Michael Schaper: Every year thousands of small businesses contact the scamwatch.gov.au website to report that they'd either fallen victim, or have been approached by a scammer.
And last year alone about three and half thousand small firms in Australia reported such an approach.
Fortunately the conversion rate, that is the number of businesses that actually fell victim is relatively low, about 450 businesses.
That said, those businesses lost about three quarter of a million dollars, and we suspect that there are many many more businesses that are either too busy, or sometimes too embarrassed to report when they do fall victim.
Question: How can small businesses protect themselves from this scam?
Michael Schaper: The first thing is to ask yourself is this invoice the real deal? Is this so-called business that's sending me the invoice legitimate?
And there are a number of ways to do that: For example you can go and find, ironically enough, on a legitimate directory, see whether or not this has got a bona-fide phone number and contact them.
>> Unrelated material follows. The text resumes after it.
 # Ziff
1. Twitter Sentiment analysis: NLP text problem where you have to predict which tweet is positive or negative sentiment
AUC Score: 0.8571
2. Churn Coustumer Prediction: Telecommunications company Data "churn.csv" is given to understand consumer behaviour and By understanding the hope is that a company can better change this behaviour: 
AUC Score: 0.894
A second thing though is also to check and see, ask yourself, is my business scam free?
Is it fraud free? Am I doing everything that I can to ensure there are no scam opportunities being presented?
So for example, have I got the latest IT software protections in place?
Have I got a system in place in my business so when a bill comes in, it isn't automatically paid without at least someone going back to check and see that you genuinely ordered something.
And the third thing is to also make sure that you are not intimidated.
That is to say, if a scammer rings you, demands money, that your first reaction isn't simply to pay it.
Most business operators wants to do the right thing by their suppliers, so they are inclined to pay it, but the first thing to ask yourself is, why is someone demanding money for something that I just don't recall ordering?
Question: What should a small business owner do if they think they have been scammed?
Michael Schaper: If you've been scammed, the first thing to do is ask yourself whether or not you've lost money?
And if you have, you need to report that to the police.
You also need to contact your financial services provider.
It may not be possible in all cases, but sometimes it may be possible to recoup at least a part of the money that's gone. It's certainly worth making that enquiry.
The next thing that we would ask you to do is also contact scamwatch.gov.au.
Apart from being a useful source for scam alerts, it's also a vital part of the system we have in place for detecting and reporting scams. So your information will help us.
Thirdly is to also advise other people in business who you think might also fall victim to this scam.
And that might be for example advising your industry association, because there is a good chance that other members of your industry are also being scammed, as well as other people that you know.
Forewarned is forearmed.
[Know who you're dealing with - don't pay a scammer's false bill.]